Saved data entries:
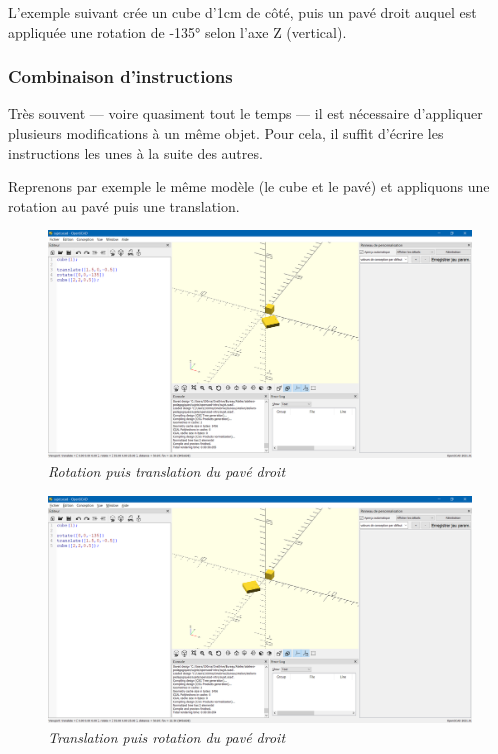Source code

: L'exemple suivant crée un cube d'1cm de côté, puis un pavé droit auquel est appliquée une rotation de -135° selon l'axe Z (vertical).


\subsubsection{Combinaison d'instructions}

Très souvent — voire quasiment tout le temps — il est nécessaire d'appliquer plusieurs modifications à un même objet. 
Pour cela, il suffit d'écrire les instructions les unes à la suite des autres.

Reprenons par exemple le même modèle (le cube et le pavé) et appliquons une rotation au pavé puis une translation.

\begin{figure}[ht]
	\centering
	\includegraphics[width=12cm]{images/rotate-translate}
	\caption{\textit{Rotation puis translation du pavé droit}}
\end{figure}

\begin{figure}[ht]
	\centering
	\includegraphics[width=12cm]{images/translate-rotate}
	\caption{\textit{Translation puis rotation du pavé droit}}
\end{figure}

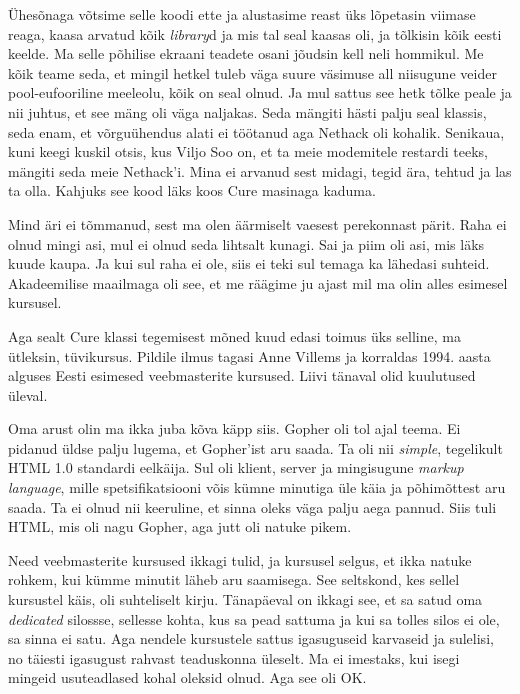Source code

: Ühesõnaga võtsime selle koodi ette ja alustasime reast üks lõpetasin viimase 
reaga, kaasa arvatud kõik \emph{library}d ja mis tal seal kaasas oli, ja 
tõlkisin  kõik eesti keelde. Ma selle põhilise ekraani teadete osani jõudsin 
kell neli hommikul. Me kõik teame seda, et mingil hetkel tuleb  
väga suure väsimuse all niisugune veider pool-eufooriline meeleolu, kõik on 
seal olnud. Ja mul sattus see hetk tõlke peale ja nii juhtus, et see 
mäng oli väga naljakas. Seda mängiti hästi palju seal klassis, seda enam, et 
võrguühendus alati ei töötanud aga Nethack oli kohalik. Senikaua, 
kuni keegi kuskil otsis, kus Viljo Soo on, et ta meie 
modemitele restardi teeks, mängiti seda meie Nethack'i. Mina ei arvanud sest 
midagi, tegid ära, tehtud ja las ta olla. Kahjuks see kood läks koos Cure 
masinaga kaduma.


Mind äri ei tõmmanud, sest ma olen äärmiselt vaesest perekonnast pärit. Raha ei 
olnud mingi asi, mul ei olnud seda lihtsalt kunagi. Sai ja piim oli asi, mis 
läks kuude kaupa. Ja kui sul raha ei ole, siis ei teki sul temaga ka lähedasi 
suhteid. Akadeemilise maailmaga oli see, et me räägime ju ajast mil ma olin 
alles esimesel kursusel.

Aga sealt Cure klassi tegemisest mõned kuud edasi toimus üks selline, ma 
ütleksin, tüvikursus. Pildile ilmus tagasi Anne Villems ja korraldas 1994. aasta alguses Eesti esimesed veebmasterite kursused. 
Liivi tänaval olid kuulutused üleval.

Oma arust olin ma ikka juba kõva käpp siis. 
Gopher oli tol ajal teema. Ei pidanud üldse palju lugema, et 
Gopher'ist aru saada. Ta oli nii \emph{simple},  tegelikult  HTML 1.0 standardi 
eelkäija. Sul oli klient, server ja mingisugune \emph{markup language}, mille 
spetsifikatsiooni võis kümne minutiga üle käia ja põhimõttest aru saada. Ta ei 
olnud nii keeruline, et sinna  oleks väga palju aega pannud. Siis tuli HTML, 
mis oli nagu Gopher, aga jutt oli natuke pikem. 

Need veebmasterite kursused ikkagi tulid, ja kursusel selgus, et ikka natuke 
rohkem, kui kümme minutit läheb aru saamisega. See seltskond, kes sellel kursustel käis, oli 
suhteliselt kirju. Tänapäeval on ikkagi see, et sa satud oma \emph{dedicated} 
silossse, sellesse kohta, kus sa pead sattuma ja kui sa tolles silos ei ole, sa 
sinna ei satu. Aga nendele kursustele sattus igasuguseid karvaseid ja sulelisi, 
no täiesti igasugust rahvast teaduskonna üleselt. Ma ei imestaks, kui isegi 
mingeid usuteadlased kohal oleksid olnud. Aga see oli OK.

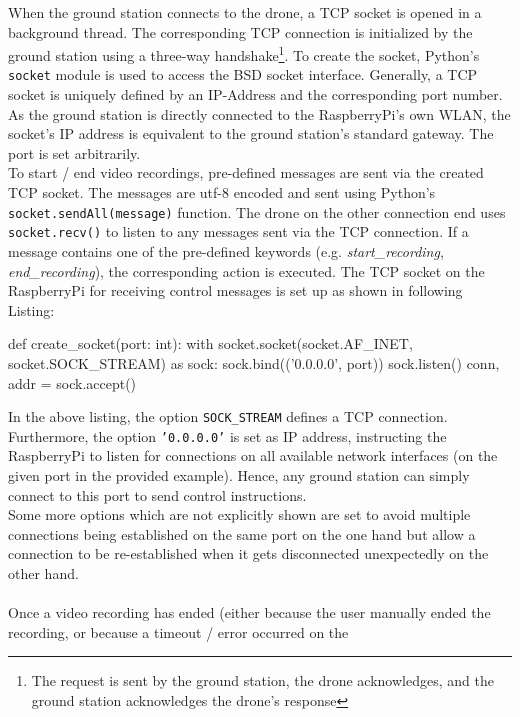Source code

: \noindent When the ground station connects to the drone, a \ac{TCP} socket is
opened in a background thread.
The corresponding \ac{TCP} connection is initialized by the
ground station using a three-way handshake\footnote{The request is sent by the
ground station, the drone acknowledges, and the ground station acknowledges
the drone's response}.
To create the socket, Python's \texttt{socket} module is used to access the
BSD socket interface.
Generally, a \ac{TCP} socket is uniquely defined by an IP-Address and the
corresponding port number.
As the ground station is directly connected to the RaspberryPi's own WLAN, the
socket's IP address is equivalent to the ground station's standard gateway.
The port is set arbitrarily.\\
To start / end video recordings, pre-defined messages are sent via the created
\ac{TCP} socket.
The messages are utf-8 encoded and sent using Python's
\texttt{socket.sendAll(message)} function.
The drone on the other connection end uses \texttt{socket.recv()} to listen to
any messages sent via the \ac{TCP} connection.
If a message contains one of the pre-defined keywords (e.g.
\textit{start\_recording}, \textit{end\_recording}), the corresponding action
is executed.
The \ac{TCP} socket on the RaspberryPi for receiving control messages is set
up as shown in following Listing:
\begin{pythoncode}[caption=create TCP socket, label=alg:create_tcp_port]
    def create_socket(port: int):
        with socket.socket(socket.AF_INET, socket.SOCK_STREAM) as sock:
            sock.bind(('0.0.0.0', port))
            sock.listen()
            conn, addr = sock.accept()
\end{pythoncode}
In the above listing, the option \texttt{SOCK\_STREAM} defines a \ac{TCP}
connection.
Furthermore, the option \texttt{'0.0.0.0'} is set as IP address, instructing
the RaspberryPi  to listen for connections on all available network interfaces
(on the given port in the provided example).
Hence, any ground station can simply connect to this port to send
control instructions.\\
Some more options which are not explicitly shown are set to avoid multiple
connections being established on the same port on the one hand but allow a
connection to be re-established when it gets disconnected unexpectedly on the
other hand.\\\\
\noindent Once a video recording has ended (either because the user manually
ended the recording, or because a timeout / error occurred on the

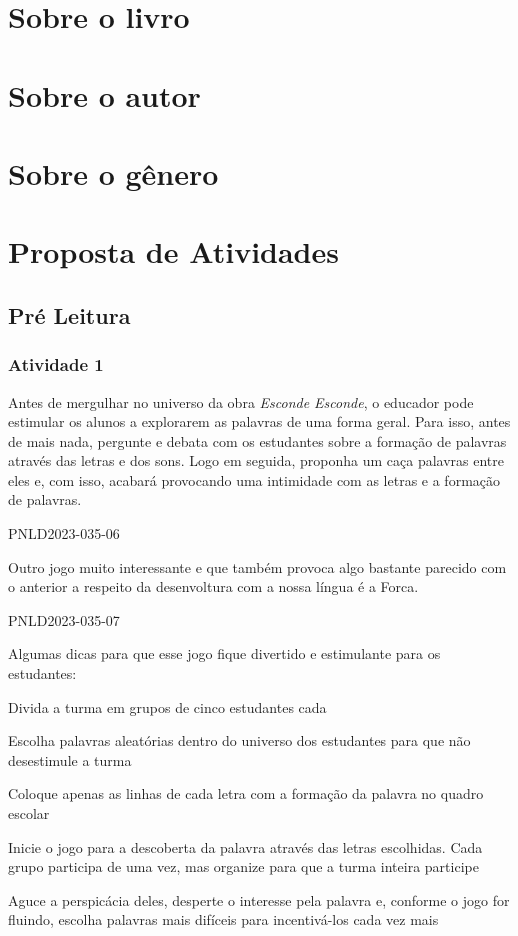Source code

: \documentclass[11pt]{extarticle}
\begin{document}
\section{Sobre o livro}

\section{Sobre o autor}

\section{Sobre o gênero}

\section{Proposta de Atividades}
\subsection{Pré Leitura}
\subsubsection{Atividade 1}


Antes de mergulhar no universo da obra \textit{Esconde Esconde}, o educador pode estimular os alunos a explorarem as palavras de uma forma geral. Para isso, antes de mais nada, pergunte e debata com os estudantes sobre a formação de palavras através das letras e dos sons. Logo em seguida, proponha um caça palavras entre eles e, com isso, acabará provocando uma intimidade com as letras e a formação de palavras. 

PNLD2023-035-06


Outro jogo muito interessante e que também provoca algo bastante parecido com o anterior a respeito da desenvoltura com a nossa língua é a Forca. 

PNLD2023-035-07

Algumas dicas para que esse jogo fique divertido e estimulante para os estudantes: 

\item Divida a turma em grupos de cinco estudantes cada
\item Escolha palavras aleatórias dentro do universo dos estudantes para que não desestimule a turma
\item Coloque apenas as linhas de cada letra com a formação da palavra no quadro escolar
\item Inicie o jogo para a descoberta da palavra através das letras escolhidas. Cada grupo participa de uma vez, mas organize para que a turma inteira participe
\item Aguce a perspicácia deles, desperte o interesse pela palavra e, conforme o jogo for fluindo, escolha palavras mais difíceis para incentivá-los cada vez mais
\end{document}
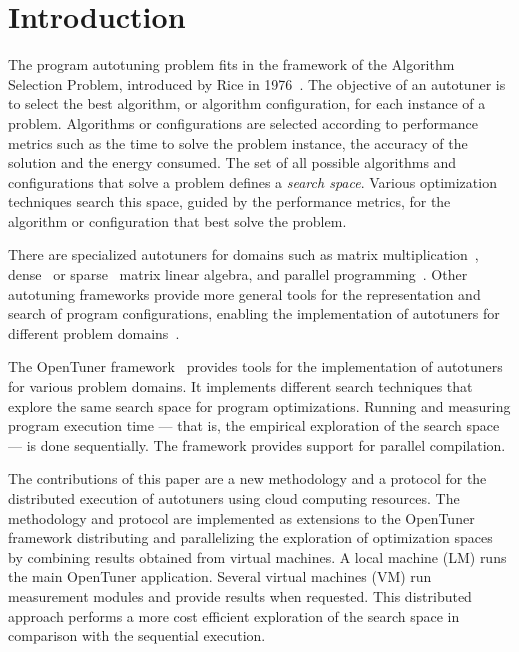 \section{Introduction} \label{sec:intro}

The program autotuning problem fits in the framework of the Algorithm Selection
Problem, introduced by Rice in 1976~\cite{rice1976algorithm}. The objective of
an autotuner is to select the best algorithm, or algorithm configuration, for
each instance of a problem.  Algorithms or configurations are selected
according to performance metrics such as the time to solve the problem
instance, the accuracy of the solution and the energy consumed.  The set of all
possible algorithms and configurations that solve a problem defines a
\emph{search space}. Various optimization techniques search this space, guided
by the performance metrics, for the algorithm or configuration that best solve
the problem.

There are specialized autotuners for domains such as matrix
multiplication~\cite{bilmes1997phipac}, dense~\cite{whaley1998atlas} or
sparse~\cite{vuduc2005oski} matrix linear algebra, and parallel
programming~\cite{jordan2012multi}. Other autotuning frameworks provide more
general tools for the representation and search of program configurations,
enabling the implementation of autotuners for different problem
domains~\cite{ansel2014opentuner,hutter2009paramils}.

The OpenTuner framework~\cite{ansel2014opentuner} provides tools for the
implementation of autotuners for various problem domains. It implements
different search techniques that explore the same search space for program
optimizations.
Running and measuring program execution time --- that is, the empirical
exploration of the search space --- is done sequentially.
The framework provides support for parallel compilation.

The contributions of this paper are a new methodology and a protocol for the
distributed execution of autotuners using cloud computing resources.  The
methodology and protocol are implemented as extensions to the OpenTuner
framework distributing and parallelizing the exploration of optimization spaces
by combining results obtained from virtual machines.  A local machine (LM) runs
the main OpenTuner application. Several virtual machines (VM) run measurement
modules and provide results when requested. This distributed approach performs
a more cost efficient exploration of the search space in comparison with the
sequential execution.

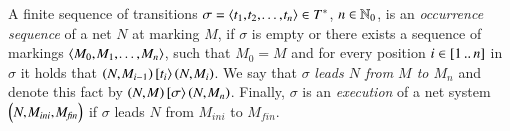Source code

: A finite sequence of transitions $\sigma=\sequence{t_1,t_2,\ldots,t_n} \in \kleenestar{T}$, $n \in \mathbb{N}_0$, is an \emph{occurrence sequence} of a net $N$ at marking $M$, if $\sigma$ is empty or there exists a sequence of markings $\sequence{M_0,M_1,\ldots,M_n}$, such that $M_0=M$ and for every position $i \in {\ensuremath \left[1 \,..\, n\right]}$ in $\sigma$ it holds that $\occurrence{N}{M_{i-1}}{t_i}{M_i}$.
We say that $\sigma$ \emph{leads $N$ from $M$ to $M_n$} and denote this fact by $\leadsfromto{N}{M}{\sigma}{M_n}$.
Finally, $\sigma$ is an \emph{execution} of a net system $\tuple{N,M_\mathit{ini},M_\mathit{fin}}$ if $\sigma$ leads $N$ from $M_\mathit{ini}$ to $M_\mathit{fin}$.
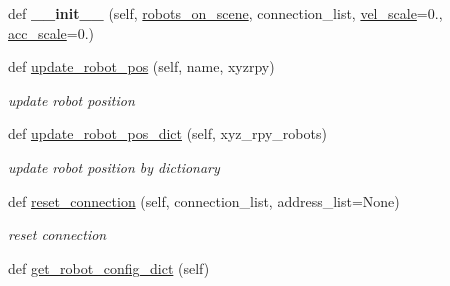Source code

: \begin{DoxyCompactItemize}
\item 
\mbox{\label{classrnb-planning_1_1src_1_1pkg_1_1controller_1_1combined__robot_1_1_combined_robot_ad1bae4492cce3c3ea69871c943cf7566}} 
def {\bfseries \+\_\+\+\_\+init\+\_\+\+\_\+} (self, \hyperlink{classrnb-planning_1_1src_1_1pkg_1_1controller_1_1combined__robot_1_1_combined_robot_a5d116642a9d547410162084f7482ba7f}{robots\+\_\+on\+\_\+scene}, connection\+\_\+list, \hyperlink{classrnb-planning_1_1src_1_1pkg_1_1controller_1_1combined__robot_1_1_combined_robot_a5cdbda9a04dcdccca6b1a5367b9d74a3}{vel\+\_\+scale}=0., \hyperlink{classrnb-planning_1_1src_1_1pkg_1_1controller_1_1combined__robot_1_1_combined_robot_a83d992d5637b5adaaa6952f2228c6054}{acc\+\_\+scale}=0.)
\item 
def \hyperlink{classrnb-planning_1_1src_1_1pkg_1_1controller_1_1combined__robot_1_1_combined_robot_a6cef8899224b996aa6200e9abd5b9ae0}{update\+\_\+robot\+\_\+pos} (self, name, xyzrpy)
\begin{DoxyCompactList}\small\item\em update robot position \end{DoxyCompactList}\item 
def \hyperlink{classrnb-planning_1_1src_1_1pkg_1_1controller_1_1combined__robot_1_1_combined_robot_a9a9b8c7c2ee78d719658e4fe4e11521c}{update\+\_\+robot\+\_\+pos\+\_\+dict} (self, xyz\+\_\+rpy\+\_\+robots)
\begin{DoxyCompactList}\small\item\em update robot position by dictionary \end{DoxyCompactList}\item 
def \hyperlink{classrnb-planning_1_1src_1_1pkg_1_1controller_1_1combined__robot_1_1_combined_robot_a1566ece11baa27d6c4d5cf740b2a2a03}{reset\+\_\+connection} (self, connection\+\_\+list, address\+\_\+list=None)
\begin{DoxyCompactList}\small\item\em reset connection \end{DoxyCompactList}\item 
\mbox{\label{classrnb-planning_1_1src_1_1pkg_1_1controller_1_1combined__robot_1_1_combined_robot_aa70553a7d6dba5f95a011d70197612f5}} 
def \hyperlink{classrnb-planning_1_1src_1_1pkg_1_1controller_1_1combined__robot_1_1_combined_robot_aa70553a7d6dba5f95a011d70197612f5}{get\+\_\+robot\+\_\+config\+\_\+dict} (self)

\end{DoxyCompactItemize}
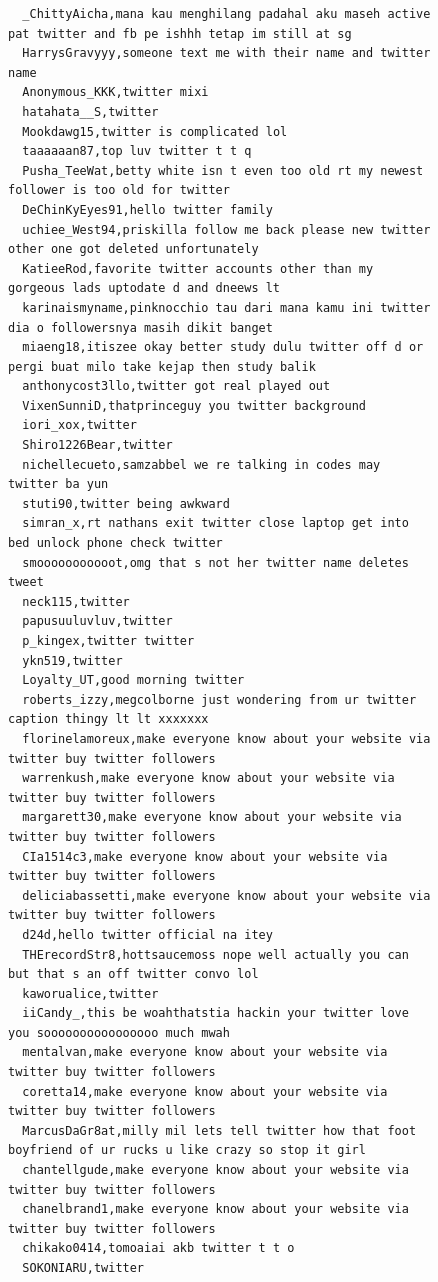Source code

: \begin{figure}[htpb]
\begin{verbatim}
  _ChittyAicha,mana kau menghilang padahal aku maseh active pat twitter and fb pe ishhh tetap im still at sg
  HarrysGravyyy,someone text me with their name and twitter name
  Anonymous_KKK,twitter mixi
  hatahata__S,twitter
  Mookdawg15,twitter is complicated lol
  taaaaaan87,top luv twitter t t q
  Pusha_TeeWat,betty white isn t even too old rt my newest follower is too old for twitter
  DeChinKyEyes91,hello twitter family
  uchiee_West94,priskilla follow me back please new twitter other one got deleted unfortunately
  KatieeRod,favorite twitter accounts other than my gorgeous lads uptodate d and dneews lt
  karinaismyname,pinknocchio tau dari mana kamu ini twitter dia o followersnya masih dikit banget
  miaeng18,itiszee okay better study dulu twitter off d or pergi buat milo take kejap then study balik
  anthonycost3llo,twitter got real played out
  VixenSunniD,thatprinceguy you twitter background
  iori_xox,twitter
  Shiro1226Bear,twitter
  nichellecueto,samzabbel we re talking in codes may twitter ba yun
  stuti90,twitter being awkward
  simran_x,rt nathans exit twitter close laptop get into bed unlock phone check twitter
  smooooooooooot,omg that s not her twitter name deletes tweet
  neck115,twitter
  papusuuluvluv,twitter
  p_kingex,twitter twitter
  ykn519,twitter
  Loyalty_UT,good morning twitter
  roberts_izzy,megcolborne just wondering from ur twitter caption thingy lt lt xxxxxxx
  florinelamoreux,make everyone know about your website via twitter buy twitter followers
  warrenkush,make everyone know about your website via twitter buy twitter followers
  margarett30,make everyone know about your website via twitter buy twitter followers
  CIa1514c3,make everyone know about your website via twitter buy twitter followers
  deliciabassetti,make everyone know about your website via twitter buy twitter followers
  d24d,hello twitter official na itey
  THErecordStr8,hottsaucemoss nope well actually you can but that s an off twitter convo lol
  kaworualice,twitter
  iiCandy_,this be woahthatstia hackin your twitter love you soooooooooooooooo much mwah
  mentalvan,make everyone know about your website via twitter buy twitter followers
  coretta14,make everyone know about your website via twitter buy twitter followers
  MarcusDaGr8at,milly mil lets tell twitter how that foot boyfriend of ur rucks u like crazy so stop it girl
  chantellgude,make everyone know about your website via twitter buy twitter followers
  chanelbrand1,make everyone know about your website via twitter buy twitter followers
  chikako0414,tomoaiai akb twitter t t o
  SOKONIARU,twitter

\end{verbatim}
\end{figure}

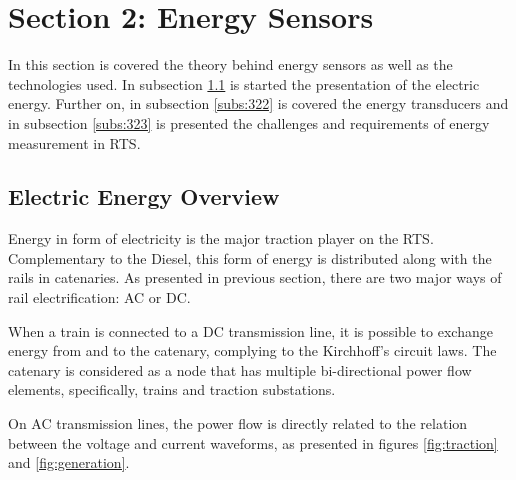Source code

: 


\section{Section 2: Energy Sensors}


In this section is covered the theory behind energy sensors as well as the technologies used. In subsection \ref{subs:321} is started the presentation of the electric energy. Further on, in subsection \ref{subs:322} is covered the energy transducers and in subsection \ref{subs:323} is presented the challenges and requirements of energy measurement in \ac{RTS}. 

\subsection{Electric Energy Overview}
\label{subs:321}
Energy in form of electricity is the major traction player on the \ac{RTS}. 
Complementary to the Diesel, this form of energy is distributed along with the rails in catenaries.
As presented in previous section, there are two major ways of rail electrification: \ac{AC} or \ac{DC}.

When a train is connected to a DC transmission line, it is possible to exchange energy from and to the catenary, complying to the Kirchhoff's circuit laws. The catenary is considered as a node that has multiple bi-directional power flow elements, specifically, trains and traction substations.

On \ac{AC} transmission lines, the power flow is directly related to the relation between the voltage and current waveforms, as presented in figures \ref{fig:traction} and \ref{fig:generation}.

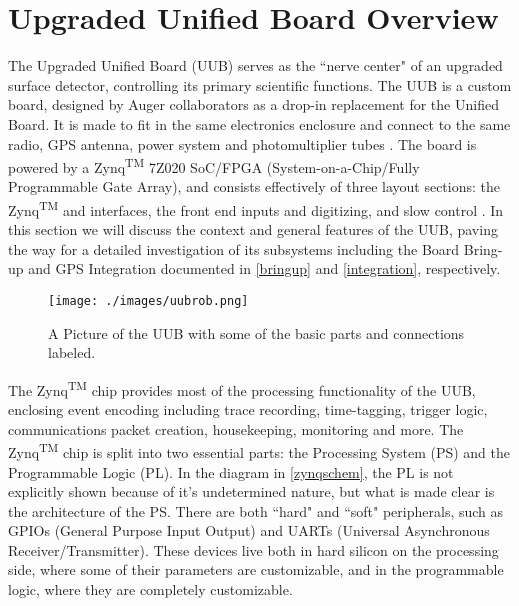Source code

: \section{Upgraded Unified Board Overview}
\label{boardview}
The Upgraded Unified Board (UUB) serves as the ``nerve center" of an upgraded surface detector, controlling its primary scientific functions. The UUB is a custom board, designed by Auger collaborators as a drop-in replacement for the Unified Board. It is made to fit in the same electronics enclosure and connect to the same radio, GPS antenna, power system and photomultiplier tubes \cite{primepdr}. The board is powered by a Zynq\textsuperscript{TM} 7Z020 SoC/FPGA (System-on-a-Chip/Fully Programmable Gate Array), and consists effectively of three layout sections: the Zynq\textsuperscript{TM} and interfaces, the front end inputs and digitizing, and slow control \cite{zynq}. In this section we will discuss the context and general features of the UUB, paving the way for a detailed investigation of its subsystems including the Board Bring-up and GPS Integration documented in \autoref{bringup} and \autoref{integration}, respectively.

\begin{figure}[H]
\begin{center}
\texttt{[image: ./images/uubrob.png]}
\caption[UUB Picture]{A Picture of the UUB with some of the basic parts and connections labeled.}
\label{uubpic}
\end{center}
\end{figure}

The Zynq\textsuperscript{TM} chip provides most of the processing functionality of the UUB, enclosing event encoding including trace recording, time-tagging, trigger logic, communications packet creation, housekeeping, monitoring and more. The Zynq\textsuperscript{TM} chip is split into two essential parts: the Processing System (PS) and the Programmable Logic (PL). In the diagram in \autoref{zynqschem}, the PL is not explicitly shown because of it's undetermined nature, but what is made clear is the architecture of the PS. There are both ``hard" and ``soft" peripherals, such as GPIOs (General Purpose Input Output) and UARTs (Universal Asynchronous Receiver/Transmitter). These devices live both in hard silicon on the processing side, where some of their parameters are customizable, and in the programmable logic, where they are completely customizable.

▸ Assignment
Transcribe exactly the lines above, beginning at the one with "Très souvent —" and going up to and including the one with "väga suure väsimuse". Pictures do not belong in the copy.

▸ Result
Très souvent — voire quasiment tout le temps — il est nécessaire d'appliquer plusieurs modifications à un même objet. 
Pour cela, il suffit d'écrire les instructions les unes à la suite des autres.

Reprenons par exemple le même modèle (le cube et le pavé) et appliquons une rotation au pavé puis une translation.

\begin{figure}[ht]
	\centering
	\includegraphics[width=12cm]{images/rotate-translate}
	\caption{\textit{Rotation puis translation du pavé droit}}
\end{figure}

\begin{figure}[ht]
	\centering
	\includegraphics[width=12cm]{images/translate-rotate}
	\caption{\textit{Translation puis rotation du pavé droit}}
\end{figure}

Source code

: Ühesõnaga võtsime selle koodi ette ja alustasime reast üks lõpetasin viimase 
reaga, kaasa arvatud kõik \emph{library}d ja mis tal seal kaasas oli, ja 
tõlkisin  kõik eesti keelde. Ma selle põhilise ekraani teadete osani jõudsin 
kell neli hommikul. Me kõik teame seda, et mingil hetkel tuleb  
väga suure väsimuse all niisugune veider pool-eufooriline meeleolu, kõik on 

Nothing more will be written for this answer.